Problem requirements =>
Please tally the lines of the listing that hold the string "innovation", and reply with that total only.
───
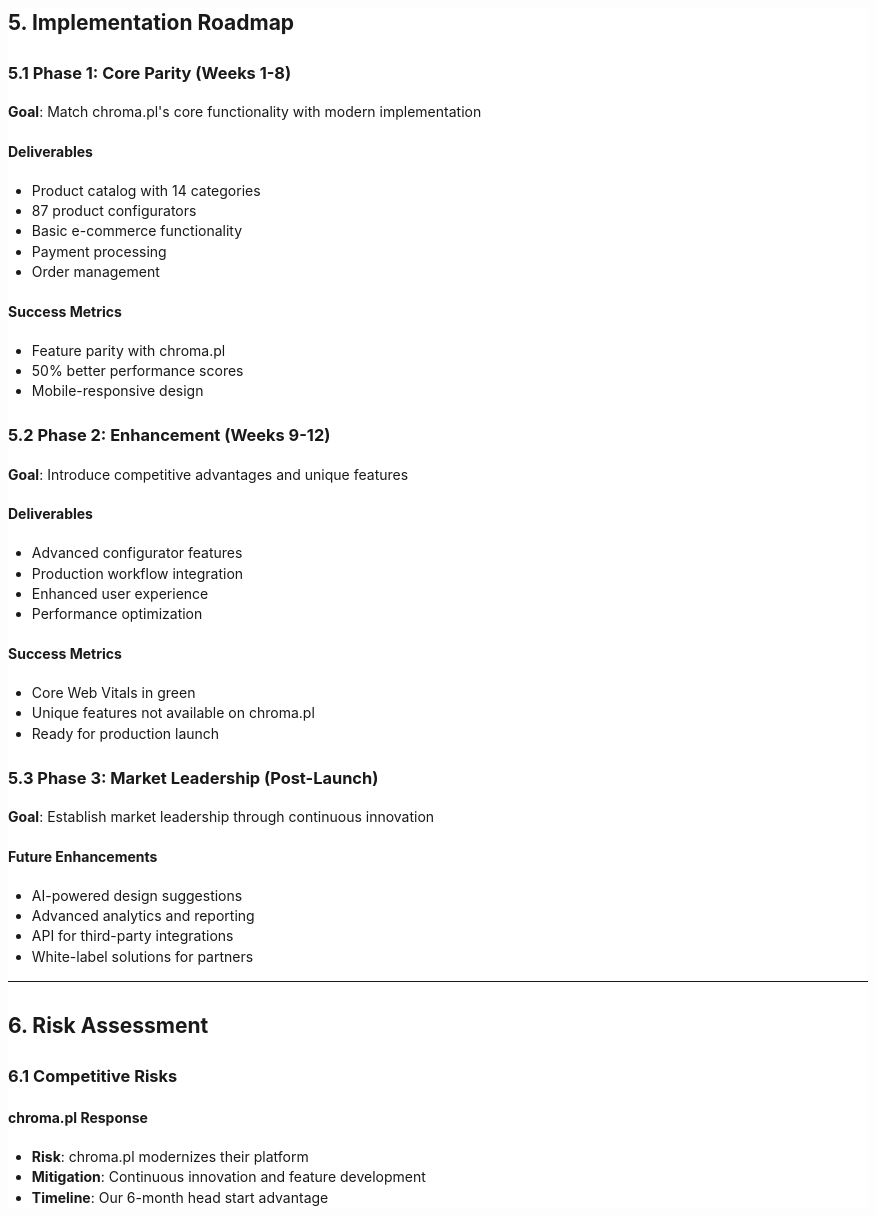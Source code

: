 
## 5. Implementation Roadmap

### 5.1 Phase 1: Core Parity (Weeks 1-8)
**Goal**: Match chroma.pl's core functionality with modern implementation

#### Deliverables
- Product catalog with 14 categories
- 87 product configurators
- Basic e-commerce functionality
- Payment processing
- Order management

#### Success Metrics
- Feature parity with chroma.pl
- 50% better performance scores
- Mobile-responsive design

### 5.2 Phase 2: Enhancement (Weeks 9-12)
**Goal**: Introduce competitive advantages and unique features

#### Deliverables
- Advanced configurator features
- Production workflow integration
- Enhanced user experience
- Performance optimization

#### Success Metrics
- Core Web Vitals in green
- Unique features not available on chroma.pl
- Ready for production launch

### 5.3 Phase 3: Market Leadership (Post-Launch)
**Goal**: Establish market leadership through continuous innovation

#### Future Enhancements
- AI-powered design suggestions
- Advanced analytics and reporting
- API for third-party integrations
- White-label solutions for partners

---

## 6. Risk Assessment

### 6.1 Competitive Risks

#### chroma.pl Response
- **Risk**: chroma.pl modernizes their platform
- **Mitigation**: Continuous innovation and feature development
- **Timeline**: Our 6-month head start advantage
───
Reply =>
2